Diese Woche steht Erika M. wegen Mordes vor Gericht. Sie soll ihre eigene Tochter heimtückisch und brutal erschlagen haben. Doch ganz so einfach wirkt der Fall nicht. Eine Analyse.
Publiziert: 06.06.2024 um 20:13 Uhr
|
Aktualisiert: 06.06.2024 um 20:34 Uhr
RMS_Portrait_AUTOR_715.JPG
Gina KrücklReporterin

Lisa M.* (†8) aus Niederwangen BE war gerade einmal acht Jahre alt, als jemand ihrem Leben ein gewaltsames Ende bereitete.

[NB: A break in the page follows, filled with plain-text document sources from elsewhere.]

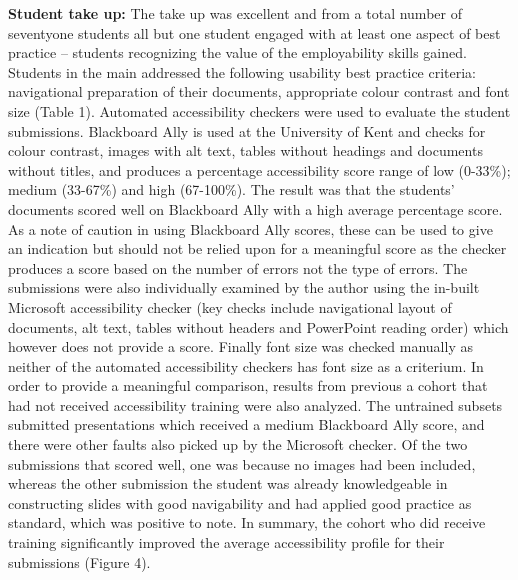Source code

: \documentclass[11.5pt]{sig-alternate} %
\begin{document}
\begin{large}
\textbf{Student take up:} The take up was excellent and from a total number of seventyone students all but one student engaged with at least one aspect of best practice – students recognizing the value of the employability skills gained. Students in the main addressed the following usability best practice criteria: navigational preparation of their documents, appropriate colour contrast and font size (Table 1). Automated accessibility checkers were used to evaluate the student submissions. Blackboard Ally is used at the University of Kent and checks for colour contrast, images with alt text, tables without headings and documents without titles, and produces a percentage accessibility score range of low (0-33\%); medium (33-67\%) and high (67-100\%). The result was that the students’ documents scored well on Blackboard Ally with a high average percentage score. As a note of caution in using Blackboard Ally scores, these can be used to give an indication but should not be relied upon for a meaningful score as the checker produces a score based on the number of errors not the type of errors. The submissions were also individually examined by the author using the in-built Microsoft accessibility checker (key checks include navigational layout of documents, alt text, tables without headers and PowerPoint reading order) which however does not provide a score. Finally font size was checked manually as neither of the automated accessibility checkers has font size as a criterium. In order to provide a meaningful comparison, results from previous a cohort that had not received accessibility training were also analyzed. The untrained subsets submitted presentations which received a medium Blackboard Ally score, and there were other faults also picked up by the Microsoft checker. Of the two submissions that scored well, one was because no images had been included, whereas the other submission the student was already knowledgeable in constructing slides with good navigability and had applied good practice as standard, which was positive to note. In summary, the cohort who did receive training significantly improved the average accessibility profile for their submissions (Figure 4). 


\end{large}
\end{document}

Schon einen Tag, nachdem ihre Leiche im Könizbergwald gefunden wurde, nimmt ihre Geschichte eine weitere, tragische Wendung: Mutter Erika M.* (32) wird verhaftet. Sie soll ihre eigene Tochter heimtückisch in einen Wald gelockt und dort mit einem Stein erschlagen haben. Dafür musste sie sich diese Woche vor dem Regionalgericht Bern-Mittelland verantworten.

Der Prozess begann am Mittwoch mit der Befragung von Erika M. und dem Plädoyer der Staatsanwältin. Am Donnerstag übernahm M.s Verteidiger die Bühne. In seinem Plädoyer versuchte er, die Argumente der Anklage zu entkräften. Und zeigte damit, dass der Fall gerade in einem Indizienprozess nicht immer eindeutig ist. Eine Analyse.

Wer den ersten Prozesstag verfolgte, pflichtete danach wohl der Staatsanwältin bei. Mit insgesamt 16 Indizien – unter anderem DNA-Spuren auf der Tatwaffe, einem nur dem Opfer und der Mutter bekannten Tatort sowie einem Zeugen, der beide zum Tatzeitpunkt dorthin laufen sah – präsentierte die Staatsanwältin ein sehr schlüssiges Bild.

Gerade einmal acht Jahre alt war Lisa M., als im Februar 2022 ihrem Leben brutal ein Ende bereitet wurde. Ihre eigene Mutter Erika M. soll sie getötet haben.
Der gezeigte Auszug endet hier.